◆ **Task description**
The response should contain only those lines of the entries below that include the string "POST".

(Source texts of formatted documents)
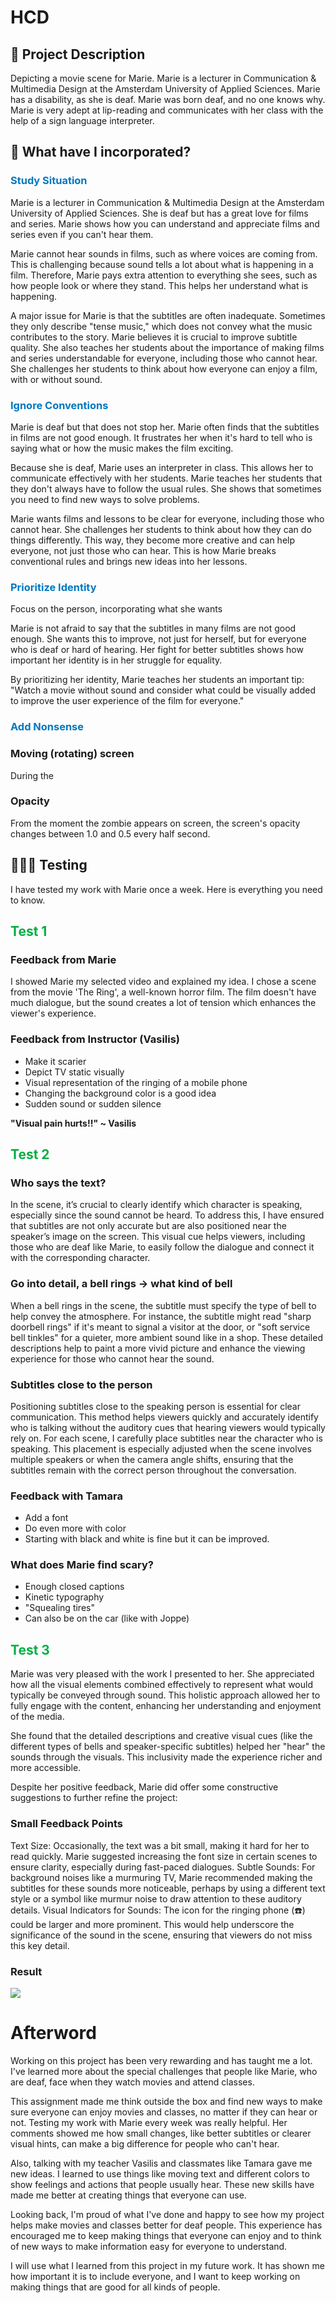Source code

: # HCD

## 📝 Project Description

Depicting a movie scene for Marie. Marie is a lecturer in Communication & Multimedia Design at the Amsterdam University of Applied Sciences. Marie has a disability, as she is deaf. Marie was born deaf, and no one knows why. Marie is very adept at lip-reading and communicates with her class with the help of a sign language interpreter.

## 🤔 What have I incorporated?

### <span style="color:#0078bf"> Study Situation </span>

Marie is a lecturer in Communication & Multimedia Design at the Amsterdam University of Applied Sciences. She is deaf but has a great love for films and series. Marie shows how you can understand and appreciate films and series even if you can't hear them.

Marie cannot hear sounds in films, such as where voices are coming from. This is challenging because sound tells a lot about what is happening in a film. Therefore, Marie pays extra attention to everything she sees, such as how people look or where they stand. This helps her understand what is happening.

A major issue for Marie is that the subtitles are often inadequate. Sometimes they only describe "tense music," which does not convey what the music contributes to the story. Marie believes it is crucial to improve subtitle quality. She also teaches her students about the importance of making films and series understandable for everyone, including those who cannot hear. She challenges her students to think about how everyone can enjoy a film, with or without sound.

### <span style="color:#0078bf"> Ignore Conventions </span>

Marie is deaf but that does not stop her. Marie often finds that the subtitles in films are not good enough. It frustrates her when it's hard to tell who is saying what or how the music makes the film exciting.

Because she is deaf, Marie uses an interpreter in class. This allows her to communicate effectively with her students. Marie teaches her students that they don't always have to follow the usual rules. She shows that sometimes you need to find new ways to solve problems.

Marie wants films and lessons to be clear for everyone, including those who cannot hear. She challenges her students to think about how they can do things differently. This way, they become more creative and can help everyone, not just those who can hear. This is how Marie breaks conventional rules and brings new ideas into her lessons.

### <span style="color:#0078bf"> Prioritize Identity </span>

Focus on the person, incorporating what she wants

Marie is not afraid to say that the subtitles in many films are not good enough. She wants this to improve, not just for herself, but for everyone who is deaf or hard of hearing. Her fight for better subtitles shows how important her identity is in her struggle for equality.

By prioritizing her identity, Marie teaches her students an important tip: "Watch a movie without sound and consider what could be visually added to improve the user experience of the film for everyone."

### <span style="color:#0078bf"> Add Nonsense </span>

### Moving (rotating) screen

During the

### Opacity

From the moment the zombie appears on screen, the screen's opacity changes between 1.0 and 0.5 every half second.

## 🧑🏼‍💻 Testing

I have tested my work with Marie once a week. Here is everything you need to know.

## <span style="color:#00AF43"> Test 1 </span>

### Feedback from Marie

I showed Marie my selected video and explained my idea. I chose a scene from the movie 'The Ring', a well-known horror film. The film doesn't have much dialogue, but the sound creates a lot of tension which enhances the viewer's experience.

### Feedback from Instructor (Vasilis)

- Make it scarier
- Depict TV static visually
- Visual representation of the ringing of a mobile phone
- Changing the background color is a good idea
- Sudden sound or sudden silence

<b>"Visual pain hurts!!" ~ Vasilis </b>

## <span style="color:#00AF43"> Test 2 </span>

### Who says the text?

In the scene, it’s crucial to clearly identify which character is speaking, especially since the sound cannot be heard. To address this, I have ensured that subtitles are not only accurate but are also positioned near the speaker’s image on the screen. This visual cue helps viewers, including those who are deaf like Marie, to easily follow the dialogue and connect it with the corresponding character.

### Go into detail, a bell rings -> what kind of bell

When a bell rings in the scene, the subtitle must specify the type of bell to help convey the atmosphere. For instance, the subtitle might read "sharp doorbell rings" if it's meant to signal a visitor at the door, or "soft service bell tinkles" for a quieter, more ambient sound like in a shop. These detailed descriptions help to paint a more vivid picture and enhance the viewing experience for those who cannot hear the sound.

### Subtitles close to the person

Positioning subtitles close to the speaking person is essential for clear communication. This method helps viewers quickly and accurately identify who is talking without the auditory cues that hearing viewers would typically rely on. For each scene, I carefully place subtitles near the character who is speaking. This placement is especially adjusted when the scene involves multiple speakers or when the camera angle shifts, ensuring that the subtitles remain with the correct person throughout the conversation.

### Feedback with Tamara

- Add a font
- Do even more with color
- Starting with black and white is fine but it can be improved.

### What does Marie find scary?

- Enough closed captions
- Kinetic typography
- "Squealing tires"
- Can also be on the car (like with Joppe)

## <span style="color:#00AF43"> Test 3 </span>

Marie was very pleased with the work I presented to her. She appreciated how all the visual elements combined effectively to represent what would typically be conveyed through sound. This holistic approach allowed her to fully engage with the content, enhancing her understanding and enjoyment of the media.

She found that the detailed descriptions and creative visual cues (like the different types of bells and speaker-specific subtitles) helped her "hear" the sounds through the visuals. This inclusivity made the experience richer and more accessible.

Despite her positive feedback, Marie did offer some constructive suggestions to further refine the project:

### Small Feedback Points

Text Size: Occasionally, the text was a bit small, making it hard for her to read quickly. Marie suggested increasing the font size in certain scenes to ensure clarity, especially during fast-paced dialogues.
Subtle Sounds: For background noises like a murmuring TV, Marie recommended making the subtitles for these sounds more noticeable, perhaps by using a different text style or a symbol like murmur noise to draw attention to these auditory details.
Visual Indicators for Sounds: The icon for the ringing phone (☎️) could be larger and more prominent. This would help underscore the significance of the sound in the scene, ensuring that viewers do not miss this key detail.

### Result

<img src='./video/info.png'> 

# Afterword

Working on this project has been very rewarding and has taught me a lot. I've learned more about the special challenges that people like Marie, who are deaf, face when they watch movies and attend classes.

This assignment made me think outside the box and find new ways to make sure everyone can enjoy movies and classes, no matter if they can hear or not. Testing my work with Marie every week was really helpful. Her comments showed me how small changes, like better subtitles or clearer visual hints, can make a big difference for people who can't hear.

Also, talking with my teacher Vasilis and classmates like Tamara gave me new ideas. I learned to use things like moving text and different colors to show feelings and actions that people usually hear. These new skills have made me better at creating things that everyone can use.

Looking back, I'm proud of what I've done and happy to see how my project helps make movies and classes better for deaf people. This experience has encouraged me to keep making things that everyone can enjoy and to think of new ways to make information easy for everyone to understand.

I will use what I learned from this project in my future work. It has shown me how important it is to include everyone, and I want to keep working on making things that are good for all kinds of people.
* * *
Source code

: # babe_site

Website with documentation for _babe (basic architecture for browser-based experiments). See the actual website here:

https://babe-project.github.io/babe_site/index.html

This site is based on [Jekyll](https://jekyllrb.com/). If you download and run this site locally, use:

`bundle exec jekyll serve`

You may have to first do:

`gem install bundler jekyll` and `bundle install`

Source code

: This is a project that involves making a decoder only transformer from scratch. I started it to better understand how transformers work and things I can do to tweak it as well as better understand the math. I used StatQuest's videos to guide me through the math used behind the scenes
--
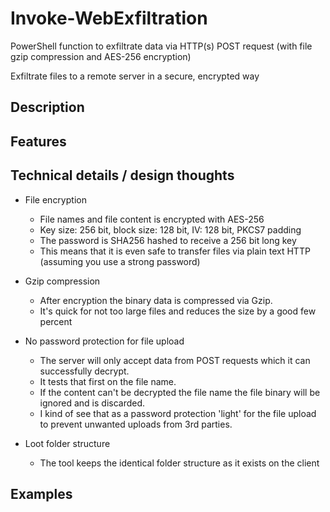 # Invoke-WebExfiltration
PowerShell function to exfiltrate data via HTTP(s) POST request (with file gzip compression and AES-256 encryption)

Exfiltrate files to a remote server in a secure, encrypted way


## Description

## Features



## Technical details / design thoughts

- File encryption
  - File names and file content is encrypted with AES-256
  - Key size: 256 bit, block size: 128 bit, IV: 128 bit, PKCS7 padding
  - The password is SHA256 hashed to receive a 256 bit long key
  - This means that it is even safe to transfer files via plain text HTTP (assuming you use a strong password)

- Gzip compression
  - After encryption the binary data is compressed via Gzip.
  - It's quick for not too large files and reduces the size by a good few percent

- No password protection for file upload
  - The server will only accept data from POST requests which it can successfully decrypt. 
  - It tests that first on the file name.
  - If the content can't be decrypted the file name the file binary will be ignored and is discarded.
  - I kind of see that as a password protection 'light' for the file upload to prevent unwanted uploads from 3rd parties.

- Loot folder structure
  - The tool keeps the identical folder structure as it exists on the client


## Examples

◆ **Your solution**
PowerShell function to exfiltrate data via HTTP(s) POST request (with file gzip compression and AES-256 encryption)
  - The server will only accept data from POST requests which it can successfully decrypt. 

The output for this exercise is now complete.